Signtax and the Sloppy Joe apostrophe

Today’s Wayno/Piraro Bizarro collabo, with punctuation:


(#1) (If you’re puzzled by the odd symbols in the cartoon — Dan Piraro says there are 5 in this strip — see this Page. And stay tuned for a Bizarro, rather than Hindu-nationalist, interpretation of the initials BJP.)

Two linked things: the syntax of the sign on the hot dog cart; and the potential ambiguity of Sloppy Joe’s on the sign, as a possessive in standard spelling or as a plural in a very popular non-standard spelling.

Signtax. The words on signs have a syntax, some carried over from the standard writing system, but some specific to the sign register. In particular, signs typically lack the punctuation marks of the standard writing system, thus introducing ambiguities not present there.

The visual separation of such printed material into lines can be intended to convey constituent structure, with the separate lines of print serving as separate constituents. But without punctuation, we can’t tell whether this line division signifies a constituent division or whether it’s just a move to avoid printing a really long line. So we get things like the famously ambiguous:

(#2)

The intention is that the sign should be read as having two constituents: an imperative SLOW (understood with an Adv slow, conveying something like ‘Go slow!’, or with a V slow, conveying something like ‘Slow down!’) and an NP CHILDREN AT PLAY (conveying something like ‘(because) there are children at play here’). But it can also be understood as a single NP SLOW CHILDREN AT PLAY, with subject slow children, conveying a caution to drivers to look out for slow children (either children who move slowly or children who have learning disabilities and might not be fully attentive to danger).

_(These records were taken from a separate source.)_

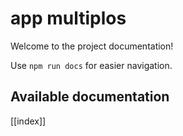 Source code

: # app multiplos

Welcome to the project documentation!

Use `npm run docs` for easier navigation.

## Available documentation

[[index]]
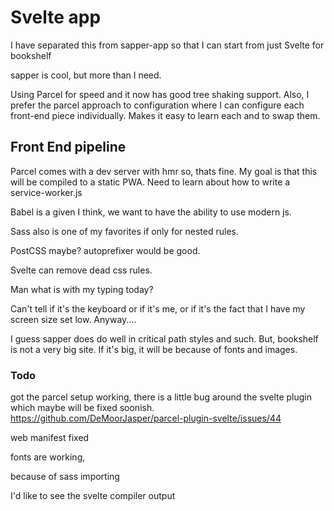 # Svelte app


I have separated this from sapper-app so that I can start from just Svelte for bookshelf

sapper is cool, but more than I need. 

Using Parcel for speed and it now has good tree shaking support. 
Also, I prefer the parcel approach to configuration where I can configure each front-end piece individually. Makes it easy to learn each and to swap them. 



## Front End pipeline

Parcel comes with a dev server with hmr so, thats fine. My goal is that this will be compiled to a static PWA. 
Need to learn about how to write a service-worker.js

Babel is a given I think, we want to have the ability to use modern js. 

Sass also is one of my favorites if only for nested rules.

PostCSS maybe? autoprefixer would be good. 

Svelte can remove dead css rules. 

Man what is with my typing today? 

Can't tell if it's the keyboard or if it's me, or if it's the fact that I have my screen size set low.
Anyway....

I guess sapper does do well in critical path styles and such. But, bookshelf is not a very big site. If it's big, it will be because of fonts and images. 


### Todo

got the parcel setup working, there is a little bug around the svelte plugin which maybe will be fixed soonish. https://github.com/DeMoorJasper/parcel-plugin-svelte/issues/44

web manifest fixed


fonts are working,

because of sass importing

I'd like to see the svelte compiler output

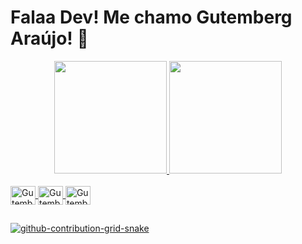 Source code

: # Falaa Dev! Me chamo Gutemberg Araújo! :space_invader:

<div align="center">
  <a href="https://github.com/GutembergAraujo99">
  <img height="180em" src="https://github-readme-stats.vercel.app/api?username=GutembergAraujo99&show_icons=true&theme=dracula&include_all_commits=true&count_private=true"/>
  <img height="180em" src="https://github-readme-stats.vercel.app/api/top-langs/?username=GutembergAraujo99&layout=compact&langs_count=7&theme=dracula"/>
</div>
<div style="display: inline_block"><br>
  <img align="center" alt="Gutemberg-HTML" height="30" width="40" src="https://user-images.githubusercontent.com/102666404/177841211-319f6e4f-7afc-4f47-be68-fe88bf800369.svg">
  <img align="center" alt="Gutemberg-Js" height="30" width="40" src="https://user-images.githubusercontent.com/102666404/177842266-93d5ad12-2114-41b6-a074-eea389db6fec.svg">
  <img align="center" alt="Gutemberg-CSS" height="30" width="40" src="https://user-images.githubusercontent.com/102666404/177841781-4f87d060-7705-49cb-84b1-a6afc3e45d7f.svg">
  
</div>
  
  ##
 
<div> 
  
 ![github-contribution-grid-snake](https://user-images.githubusercontent.com/102666404/177834130-d7f10c50-9a18-427b-ac23-59690652d679.svg)
  
</div>
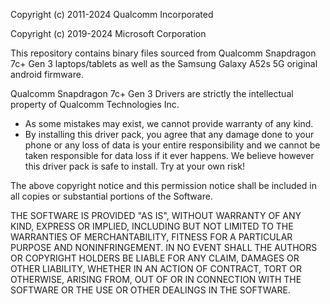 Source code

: Copyright (c) 2011-2024 Qualcomm Incorporated

Copyright (c) 2019-2024 Microsoft Corporation


This repository contains binary files sourced from Qualcomm Snapdragon 7c+ Gen 3
laptops/tablets as well as the Samsung Galaxy A52s 5G original android firmware.


Qualcomm Snapdragon 7c+ Gen 3 Drivers are strictly the intellectual property of
Qualcomm Technologies Inc.


- As some mistakes may exist, we cannot provide warranty of any kind.
- By installing this driver pack, you agree that any damage done to your
phone or any loss of data is your entire responsibility and we cannot be
taken responsible for data loss if it ever happens. We believe however
this driver pack is safe to install. Try at your own risk!


The above copyright notice and this permission notice shall be included in all
copies or substantial portions of the Software.


THE SOFTWARE IS PROVIDED "AS IS", WITHOUT WARRANTY OF ANY KIND, EXPRESS OR
IMPLIED, INCLUDING BUT NOT LIMITED TO THE WARRANTIES OF MERCHANTABILITY,
FITNESS FOR A PARTICULAR PURPOSE AND NONINFRINGEMENT. IN NO EVENT SHALL THE
AUTHORS OR COPYRIGHT HOLDERS BE LIABLE FOR ANY CLAIM, DAMAGES OR OTHER
LIABILITY, WHETHER IN AN ACTION OF CONTRACT, TORT OR OTHERWISE, ARISING FROM,
OUT OF OR IN CONNECTION WITH THE SOFTWARE OR THE USE OR OTHER DEALINGS IN THE
SOFTWARE. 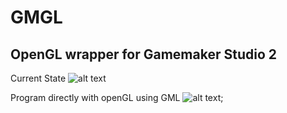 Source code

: # GMGL

## OpenGL wrapper for Gamemaker Studio 2

Current State
![alt text](https://i.imgur.com/TTkER49.png,"")

Program directly with openGL using GML
![alt text](https://i.imgur.com/86lTGtw.png,""); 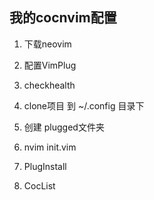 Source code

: 

## 我的cocnvim配置
 1. 下载neovim

 2. 配置VimPlug

 3. checkhealth

 4. clone项目 到 ~/.config  目录下

 5. 创建 plugged文件夹

 6. nvim init.vim

 7. PlugInstall

 8. CocList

Yes, of course, this is only a potential ambiguity. The slow children interpretation is unlikely in ordinary contexts, so the sign is understood as an ordinary SLOW sign with an explanation for the injunction attached.

And the apostrophe thing. The hot dog cart sign in #1, on the other hand,  is also divided into two lines — and this would not be surprising, since such carts often provide lists of foods they offer — but is intended to be read as a single NP, composed of a possessive SLOPPY JOE’S (referring to the operator of the cart) and a head HOT DOGS; it offers only hot dogs, no sloppy joes. In fact, if you insist on taking the apostrophe to be standardly used here (to mark a possessive determiner), this is the only possible reading, as Sloppy Joe himself explains pedantically.

But if you take the apostrophe to be part of non-standard plural marking, you will expect to be able to get sloppy joes as well as hot dogs.

Just to note that hot dog carts often offer other things as well as their main attraction, hot dogs. As here:


(#3) A Sabrett hot dog cart with a rich list of offerings (from Royce M. Becker’s Pinterest pages)

No sloppy joes, but then you can’t get everything.

As for SLOPPY JOES (or as some would have it, SLOPPY JOE’S), see my 5/16/13 posting “Manwich and Beefaroni as portmanteaus” (Manwich is a canned sloppy joe sauce), with its section on the American food item the sloppy joe (a sandwich of ground beef with a seasoned tomato sauce on a hamburger bun), noting in conclusion that

The sloppy joe is at one end of the masculinity / manliness scale of food (in the sandwich world, it shares that end of the scale with the Dagwood sandwich): it’s meat, it’s messy, and you hold it in your hand to eat it, no utensils needed — man’s food.

Sloppy Joe the food seller might then reasonably be expected to provide sloppy joes. But no.

The mystery of BJP. The initials on the customer’s sweatshirt in #1 are a Bizarro inside joke. Put aside India’s right-wing, Hindu-nationalist Bharatiya Janata Party, the BJP that comes first to most people’s minds these days. No, this BJP labels a Bizarro Jazz Pickle — Jazz Pickles being fans of the Bizarro strip (like me). We even have an icon:


(#4) The Jazz Pickle icon, with hat, shades, and sax (from the Bizarro store site)

3 Responses to “Signtax and the Sloppy Joe apostrophe”

  1. Sim Aberson Says:

    Possibly because of my location, I almost always think of Sloppy Joe’s with an apostrophe – the famous Hemingway (even named by him, apparently) haunt in Key West.